(Plain-text document sources)

=== Section Start ===

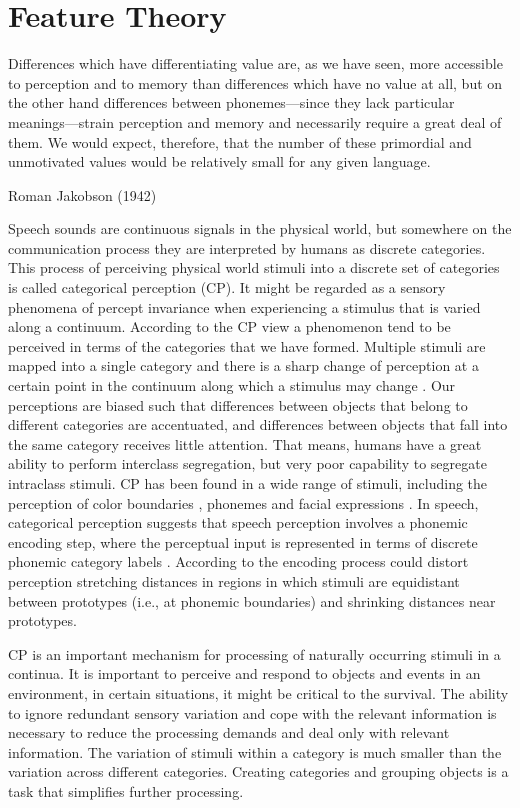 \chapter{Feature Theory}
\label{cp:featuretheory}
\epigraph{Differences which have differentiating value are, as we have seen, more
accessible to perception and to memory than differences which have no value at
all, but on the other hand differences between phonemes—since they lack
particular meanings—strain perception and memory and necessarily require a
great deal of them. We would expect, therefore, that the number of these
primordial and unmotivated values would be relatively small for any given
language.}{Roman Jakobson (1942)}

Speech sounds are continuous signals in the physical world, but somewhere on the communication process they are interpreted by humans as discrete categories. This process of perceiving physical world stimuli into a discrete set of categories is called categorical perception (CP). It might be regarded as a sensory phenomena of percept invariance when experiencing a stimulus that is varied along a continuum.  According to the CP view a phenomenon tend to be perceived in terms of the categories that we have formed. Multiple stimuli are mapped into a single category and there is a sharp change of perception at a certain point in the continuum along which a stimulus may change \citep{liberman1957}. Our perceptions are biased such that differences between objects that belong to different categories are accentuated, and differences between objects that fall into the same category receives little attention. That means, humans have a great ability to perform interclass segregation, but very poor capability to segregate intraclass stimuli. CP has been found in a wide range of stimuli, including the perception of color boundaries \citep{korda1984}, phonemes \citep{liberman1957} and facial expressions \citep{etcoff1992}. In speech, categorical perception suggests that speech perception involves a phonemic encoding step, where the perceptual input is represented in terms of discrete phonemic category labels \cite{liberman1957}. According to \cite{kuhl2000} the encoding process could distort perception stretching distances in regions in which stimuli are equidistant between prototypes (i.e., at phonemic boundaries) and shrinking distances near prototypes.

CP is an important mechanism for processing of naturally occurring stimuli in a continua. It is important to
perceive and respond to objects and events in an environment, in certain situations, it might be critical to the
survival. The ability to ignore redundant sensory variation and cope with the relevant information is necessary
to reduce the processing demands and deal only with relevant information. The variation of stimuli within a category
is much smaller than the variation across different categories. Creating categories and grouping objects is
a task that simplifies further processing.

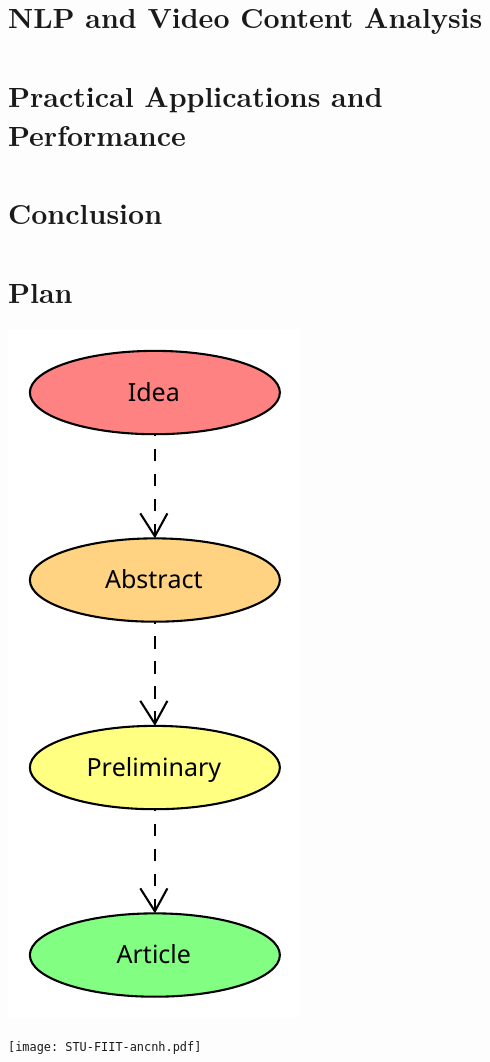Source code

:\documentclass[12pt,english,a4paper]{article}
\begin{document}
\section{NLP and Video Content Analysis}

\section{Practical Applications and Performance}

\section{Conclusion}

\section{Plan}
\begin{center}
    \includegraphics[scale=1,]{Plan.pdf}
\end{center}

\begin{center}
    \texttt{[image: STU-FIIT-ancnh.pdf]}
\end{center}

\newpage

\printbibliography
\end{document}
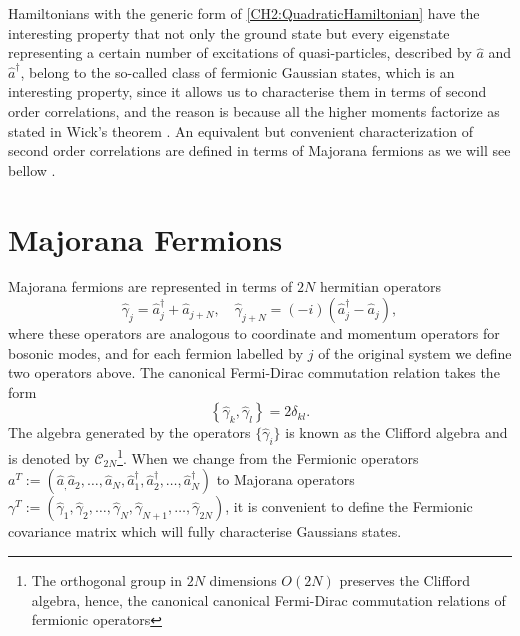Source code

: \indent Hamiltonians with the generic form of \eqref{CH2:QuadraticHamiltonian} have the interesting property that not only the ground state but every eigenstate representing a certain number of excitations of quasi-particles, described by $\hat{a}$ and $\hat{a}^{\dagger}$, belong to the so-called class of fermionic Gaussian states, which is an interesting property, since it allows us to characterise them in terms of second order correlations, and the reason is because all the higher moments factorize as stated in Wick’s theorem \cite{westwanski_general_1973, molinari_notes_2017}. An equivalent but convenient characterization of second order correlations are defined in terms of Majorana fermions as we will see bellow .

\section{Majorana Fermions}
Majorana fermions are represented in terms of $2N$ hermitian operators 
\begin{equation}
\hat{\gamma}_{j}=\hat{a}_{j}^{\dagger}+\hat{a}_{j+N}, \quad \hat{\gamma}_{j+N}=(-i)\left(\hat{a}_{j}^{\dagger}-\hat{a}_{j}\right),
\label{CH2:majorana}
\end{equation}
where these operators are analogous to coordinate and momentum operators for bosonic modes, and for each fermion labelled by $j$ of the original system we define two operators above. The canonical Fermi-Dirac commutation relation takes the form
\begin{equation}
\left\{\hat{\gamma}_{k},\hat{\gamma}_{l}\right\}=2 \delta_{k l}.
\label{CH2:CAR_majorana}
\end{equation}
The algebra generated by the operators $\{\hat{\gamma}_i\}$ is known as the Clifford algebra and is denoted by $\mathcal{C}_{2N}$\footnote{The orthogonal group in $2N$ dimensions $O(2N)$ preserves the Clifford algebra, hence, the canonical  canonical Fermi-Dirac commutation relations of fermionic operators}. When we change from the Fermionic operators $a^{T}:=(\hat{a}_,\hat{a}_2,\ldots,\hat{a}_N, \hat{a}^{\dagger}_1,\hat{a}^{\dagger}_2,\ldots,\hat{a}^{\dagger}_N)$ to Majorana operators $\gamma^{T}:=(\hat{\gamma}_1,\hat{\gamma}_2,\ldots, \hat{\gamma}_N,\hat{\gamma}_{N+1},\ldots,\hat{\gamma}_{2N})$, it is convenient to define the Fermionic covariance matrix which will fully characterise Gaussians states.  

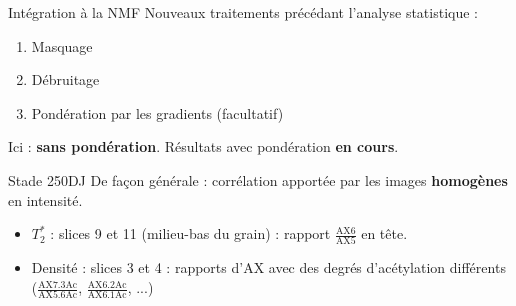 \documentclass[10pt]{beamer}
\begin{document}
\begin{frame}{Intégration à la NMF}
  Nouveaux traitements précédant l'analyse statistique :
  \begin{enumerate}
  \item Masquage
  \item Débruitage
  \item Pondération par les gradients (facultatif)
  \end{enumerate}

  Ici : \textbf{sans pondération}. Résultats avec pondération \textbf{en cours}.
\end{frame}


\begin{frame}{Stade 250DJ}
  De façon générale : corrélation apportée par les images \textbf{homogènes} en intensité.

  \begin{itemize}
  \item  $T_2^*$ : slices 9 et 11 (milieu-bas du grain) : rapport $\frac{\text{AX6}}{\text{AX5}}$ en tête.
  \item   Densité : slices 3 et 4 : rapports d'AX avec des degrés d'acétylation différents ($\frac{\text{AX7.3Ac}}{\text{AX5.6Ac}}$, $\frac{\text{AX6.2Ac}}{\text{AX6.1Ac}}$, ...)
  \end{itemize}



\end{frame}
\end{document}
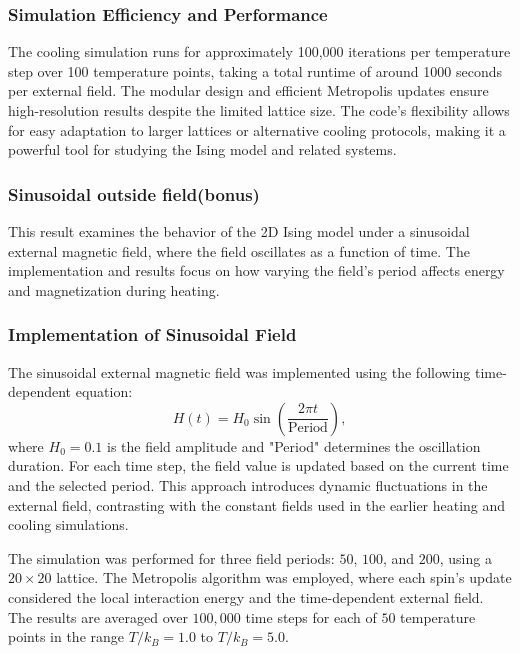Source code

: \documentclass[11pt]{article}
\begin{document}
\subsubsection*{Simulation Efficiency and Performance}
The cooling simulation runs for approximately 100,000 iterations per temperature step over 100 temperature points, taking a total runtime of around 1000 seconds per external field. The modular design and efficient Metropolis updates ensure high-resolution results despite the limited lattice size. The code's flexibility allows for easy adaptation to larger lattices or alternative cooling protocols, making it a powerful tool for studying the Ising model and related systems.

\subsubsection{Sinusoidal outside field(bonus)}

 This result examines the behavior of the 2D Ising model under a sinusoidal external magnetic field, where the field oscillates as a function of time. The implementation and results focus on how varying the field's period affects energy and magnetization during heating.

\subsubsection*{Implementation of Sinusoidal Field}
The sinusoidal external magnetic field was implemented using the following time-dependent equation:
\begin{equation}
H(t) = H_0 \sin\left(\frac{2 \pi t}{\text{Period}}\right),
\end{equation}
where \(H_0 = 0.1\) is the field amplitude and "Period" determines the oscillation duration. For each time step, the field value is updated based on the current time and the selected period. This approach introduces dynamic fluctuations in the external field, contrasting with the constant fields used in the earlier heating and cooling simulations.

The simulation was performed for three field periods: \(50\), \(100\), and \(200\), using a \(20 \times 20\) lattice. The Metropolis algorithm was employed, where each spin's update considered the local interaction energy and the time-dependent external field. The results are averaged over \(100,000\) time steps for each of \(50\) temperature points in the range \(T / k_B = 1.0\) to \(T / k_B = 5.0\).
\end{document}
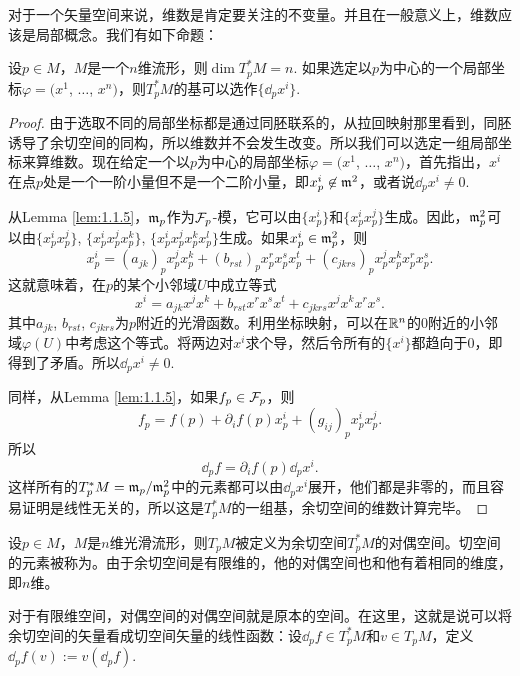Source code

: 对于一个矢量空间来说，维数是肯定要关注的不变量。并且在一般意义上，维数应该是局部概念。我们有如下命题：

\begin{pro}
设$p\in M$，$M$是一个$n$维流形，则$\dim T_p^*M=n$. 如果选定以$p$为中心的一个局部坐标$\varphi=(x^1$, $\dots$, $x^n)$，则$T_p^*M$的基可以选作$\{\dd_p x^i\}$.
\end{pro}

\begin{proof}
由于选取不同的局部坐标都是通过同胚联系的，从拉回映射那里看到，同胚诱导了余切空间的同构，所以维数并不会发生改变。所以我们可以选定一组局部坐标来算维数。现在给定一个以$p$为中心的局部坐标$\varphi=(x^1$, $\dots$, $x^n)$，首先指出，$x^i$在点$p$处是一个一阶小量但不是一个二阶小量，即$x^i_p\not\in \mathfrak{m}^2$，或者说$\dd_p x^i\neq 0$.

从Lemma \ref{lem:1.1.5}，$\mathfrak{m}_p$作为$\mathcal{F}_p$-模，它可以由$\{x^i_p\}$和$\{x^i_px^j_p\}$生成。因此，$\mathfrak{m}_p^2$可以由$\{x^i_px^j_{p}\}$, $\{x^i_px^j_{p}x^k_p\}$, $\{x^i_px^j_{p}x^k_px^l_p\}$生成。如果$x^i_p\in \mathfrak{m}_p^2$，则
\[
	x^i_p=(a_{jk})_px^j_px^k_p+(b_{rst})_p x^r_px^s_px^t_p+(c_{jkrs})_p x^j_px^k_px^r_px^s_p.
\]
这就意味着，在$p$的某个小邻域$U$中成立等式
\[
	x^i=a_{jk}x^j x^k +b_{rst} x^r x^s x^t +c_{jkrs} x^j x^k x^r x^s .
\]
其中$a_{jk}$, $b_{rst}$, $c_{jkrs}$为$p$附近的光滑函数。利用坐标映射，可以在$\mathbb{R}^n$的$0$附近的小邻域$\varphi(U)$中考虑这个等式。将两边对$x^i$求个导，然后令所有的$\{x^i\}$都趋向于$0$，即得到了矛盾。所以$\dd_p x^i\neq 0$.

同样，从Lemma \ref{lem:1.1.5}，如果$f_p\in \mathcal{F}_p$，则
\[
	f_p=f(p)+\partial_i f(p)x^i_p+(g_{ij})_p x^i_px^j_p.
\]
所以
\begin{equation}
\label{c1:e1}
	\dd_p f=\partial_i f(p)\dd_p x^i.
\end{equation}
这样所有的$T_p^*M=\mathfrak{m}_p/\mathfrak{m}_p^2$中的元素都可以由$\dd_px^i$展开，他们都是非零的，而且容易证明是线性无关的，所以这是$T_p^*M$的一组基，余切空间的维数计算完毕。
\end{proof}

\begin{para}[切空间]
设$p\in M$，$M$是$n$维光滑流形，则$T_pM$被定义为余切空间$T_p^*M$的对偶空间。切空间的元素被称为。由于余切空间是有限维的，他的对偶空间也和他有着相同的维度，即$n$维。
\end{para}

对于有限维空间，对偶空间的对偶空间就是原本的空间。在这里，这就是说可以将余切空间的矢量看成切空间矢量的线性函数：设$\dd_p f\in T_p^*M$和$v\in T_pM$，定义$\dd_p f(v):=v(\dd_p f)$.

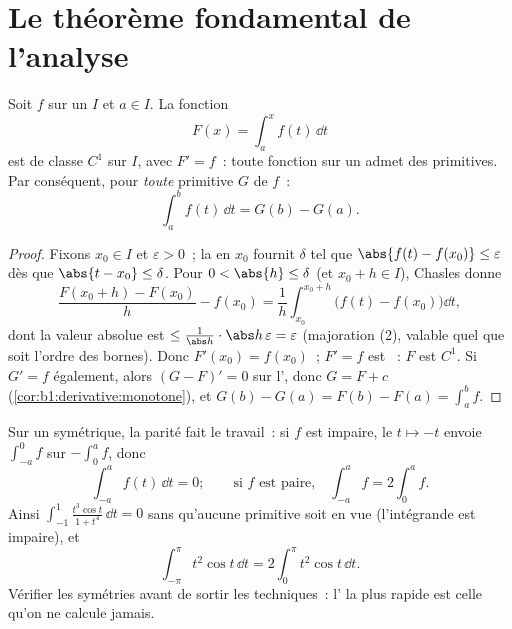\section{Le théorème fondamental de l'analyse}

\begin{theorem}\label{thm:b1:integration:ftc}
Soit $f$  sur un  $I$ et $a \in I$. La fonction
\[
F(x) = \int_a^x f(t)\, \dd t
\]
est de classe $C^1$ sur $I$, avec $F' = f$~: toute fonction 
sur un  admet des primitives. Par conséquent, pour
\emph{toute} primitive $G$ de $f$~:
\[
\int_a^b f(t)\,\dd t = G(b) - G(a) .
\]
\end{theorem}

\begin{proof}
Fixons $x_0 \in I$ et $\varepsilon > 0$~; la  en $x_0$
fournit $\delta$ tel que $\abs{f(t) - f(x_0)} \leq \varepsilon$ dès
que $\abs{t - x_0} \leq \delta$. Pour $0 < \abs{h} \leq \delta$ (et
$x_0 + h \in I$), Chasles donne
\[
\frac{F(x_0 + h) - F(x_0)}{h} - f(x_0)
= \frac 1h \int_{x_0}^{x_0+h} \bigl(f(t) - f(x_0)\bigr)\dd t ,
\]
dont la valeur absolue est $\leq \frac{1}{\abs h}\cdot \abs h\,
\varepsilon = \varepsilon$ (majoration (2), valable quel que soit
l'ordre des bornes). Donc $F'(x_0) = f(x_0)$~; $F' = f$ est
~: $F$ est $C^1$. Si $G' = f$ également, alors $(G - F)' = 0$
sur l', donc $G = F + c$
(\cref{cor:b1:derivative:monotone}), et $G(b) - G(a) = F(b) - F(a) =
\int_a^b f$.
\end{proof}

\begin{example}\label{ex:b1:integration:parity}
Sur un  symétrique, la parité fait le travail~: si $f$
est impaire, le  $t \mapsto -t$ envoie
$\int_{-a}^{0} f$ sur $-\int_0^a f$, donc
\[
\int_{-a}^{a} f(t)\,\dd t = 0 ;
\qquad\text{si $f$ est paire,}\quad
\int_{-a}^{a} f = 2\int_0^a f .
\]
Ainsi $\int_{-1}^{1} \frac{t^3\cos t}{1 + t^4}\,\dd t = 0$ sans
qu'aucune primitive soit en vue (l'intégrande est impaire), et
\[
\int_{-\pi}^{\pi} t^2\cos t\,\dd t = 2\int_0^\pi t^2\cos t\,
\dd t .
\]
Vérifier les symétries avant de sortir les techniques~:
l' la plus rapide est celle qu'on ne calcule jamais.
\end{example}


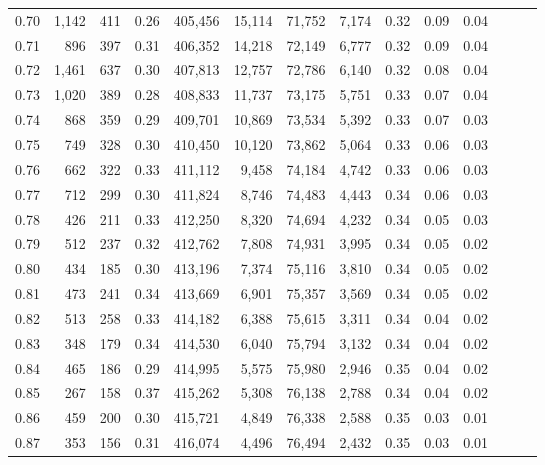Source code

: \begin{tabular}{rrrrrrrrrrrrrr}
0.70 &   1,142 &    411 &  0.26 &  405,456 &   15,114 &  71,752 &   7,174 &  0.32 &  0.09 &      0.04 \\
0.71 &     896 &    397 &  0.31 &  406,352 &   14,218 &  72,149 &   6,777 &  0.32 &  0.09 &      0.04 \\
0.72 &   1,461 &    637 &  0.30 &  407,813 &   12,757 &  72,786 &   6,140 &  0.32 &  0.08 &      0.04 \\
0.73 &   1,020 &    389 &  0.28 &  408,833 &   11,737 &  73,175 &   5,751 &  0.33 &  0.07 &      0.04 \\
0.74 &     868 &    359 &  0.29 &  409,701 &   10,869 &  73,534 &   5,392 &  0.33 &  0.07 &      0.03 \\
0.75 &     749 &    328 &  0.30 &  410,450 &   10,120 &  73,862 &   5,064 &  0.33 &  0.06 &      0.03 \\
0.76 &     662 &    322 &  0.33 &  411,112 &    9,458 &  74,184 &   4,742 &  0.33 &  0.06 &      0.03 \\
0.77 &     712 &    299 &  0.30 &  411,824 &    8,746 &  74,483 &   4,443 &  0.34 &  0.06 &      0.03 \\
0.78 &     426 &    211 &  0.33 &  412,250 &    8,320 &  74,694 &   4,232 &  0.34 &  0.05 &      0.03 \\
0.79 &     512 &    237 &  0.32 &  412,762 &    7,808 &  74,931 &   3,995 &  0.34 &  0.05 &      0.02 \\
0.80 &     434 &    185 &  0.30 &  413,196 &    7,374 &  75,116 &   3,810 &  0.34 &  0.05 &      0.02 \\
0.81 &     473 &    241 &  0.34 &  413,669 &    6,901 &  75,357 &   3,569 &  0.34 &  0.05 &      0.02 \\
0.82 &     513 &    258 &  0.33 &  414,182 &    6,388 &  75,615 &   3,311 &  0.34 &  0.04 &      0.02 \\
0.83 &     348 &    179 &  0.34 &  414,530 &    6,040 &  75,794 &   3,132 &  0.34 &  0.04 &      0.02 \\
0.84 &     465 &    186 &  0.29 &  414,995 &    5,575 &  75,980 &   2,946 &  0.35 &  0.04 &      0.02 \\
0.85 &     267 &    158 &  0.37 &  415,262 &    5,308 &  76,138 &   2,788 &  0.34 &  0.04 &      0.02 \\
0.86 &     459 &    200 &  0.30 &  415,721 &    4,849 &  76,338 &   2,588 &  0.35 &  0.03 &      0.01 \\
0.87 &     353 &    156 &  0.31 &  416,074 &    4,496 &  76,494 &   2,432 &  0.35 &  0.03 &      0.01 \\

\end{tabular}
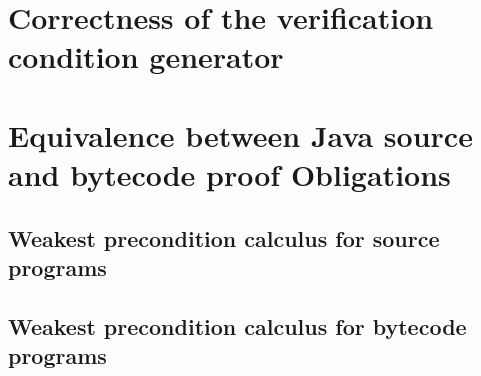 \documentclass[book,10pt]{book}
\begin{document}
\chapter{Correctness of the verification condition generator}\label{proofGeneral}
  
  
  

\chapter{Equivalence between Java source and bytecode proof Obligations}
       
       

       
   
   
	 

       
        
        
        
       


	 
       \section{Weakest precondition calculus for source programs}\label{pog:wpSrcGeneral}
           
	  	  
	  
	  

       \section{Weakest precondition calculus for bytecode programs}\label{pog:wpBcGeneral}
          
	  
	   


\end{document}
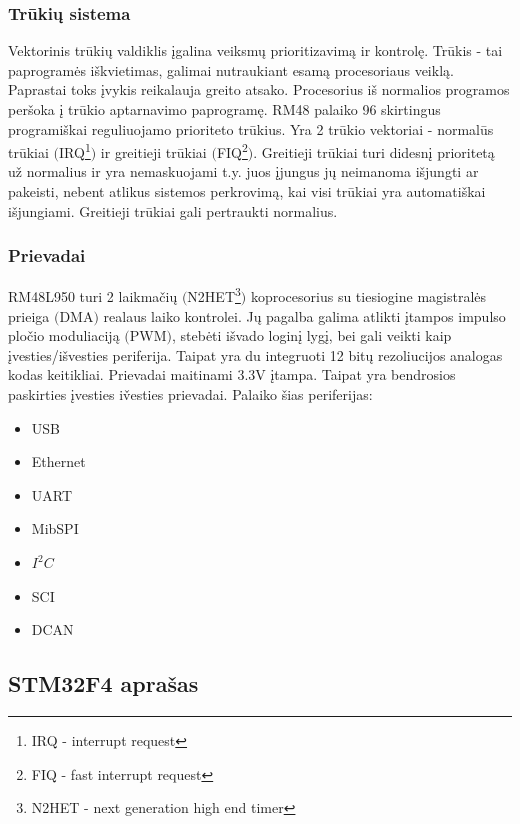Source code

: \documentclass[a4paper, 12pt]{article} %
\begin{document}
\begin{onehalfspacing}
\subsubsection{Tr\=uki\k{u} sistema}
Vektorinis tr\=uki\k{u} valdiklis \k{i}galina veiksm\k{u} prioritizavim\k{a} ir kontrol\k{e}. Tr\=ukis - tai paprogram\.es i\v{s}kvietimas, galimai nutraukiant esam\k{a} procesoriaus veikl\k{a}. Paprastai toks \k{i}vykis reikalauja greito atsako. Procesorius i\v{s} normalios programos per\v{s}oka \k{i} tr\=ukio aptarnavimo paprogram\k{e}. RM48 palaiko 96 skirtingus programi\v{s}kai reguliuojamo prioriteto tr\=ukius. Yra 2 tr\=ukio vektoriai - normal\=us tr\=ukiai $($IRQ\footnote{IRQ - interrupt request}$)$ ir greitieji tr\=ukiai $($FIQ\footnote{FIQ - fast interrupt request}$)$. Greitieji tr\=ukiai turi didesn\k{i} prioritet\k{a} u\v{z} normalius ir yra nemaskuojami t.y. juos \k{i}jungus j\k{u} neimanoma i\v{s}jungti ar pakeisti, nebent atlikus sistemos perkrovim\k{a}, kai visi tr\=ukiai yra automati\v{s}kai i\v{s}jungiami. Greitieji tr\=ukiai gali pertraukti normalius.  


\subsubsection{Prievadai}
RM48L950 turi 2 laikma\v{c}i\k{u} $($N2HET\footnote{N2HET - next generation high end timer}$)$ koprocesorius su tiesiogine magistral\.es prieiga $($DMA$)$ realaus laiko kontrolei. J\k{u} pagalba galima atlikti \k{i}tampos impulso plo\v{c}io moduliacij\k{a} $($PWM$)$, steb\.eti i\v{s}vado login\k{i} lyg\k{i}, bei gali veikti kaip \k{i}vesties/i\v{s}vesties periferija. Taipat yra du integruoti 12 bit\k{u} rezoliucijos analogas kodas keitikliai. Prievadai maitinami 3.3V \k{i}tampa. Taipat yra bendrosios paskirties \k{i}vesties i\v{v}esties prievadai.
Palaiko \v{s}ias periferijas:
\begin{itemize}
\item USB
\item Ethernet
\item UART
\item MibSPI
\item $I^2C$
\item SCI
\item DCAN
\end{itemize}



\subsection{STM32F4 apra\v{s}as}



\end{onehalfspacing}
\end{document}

=== Section End ===

# What is required:
From the records above, pull every line that carries the word "left".

# Result of this exercise:
\hat{\gamma}_{j}=\hat{a}_{j}^{\dagger}+\hat{a}_{j+N}, \quad \hat{\gamma}_{j+N}=(-i)\left(\hat{a}_{j}^{\dagger}-\hat{a}_{j}\right),
\left\{\hat{\gamma}_{k},\hat{\gamma}_{l}\right\}=2 \delta_{k l}.
H(t) = H_0 \sin\left(\frac{2 \pi t}{\text{Period}}\right),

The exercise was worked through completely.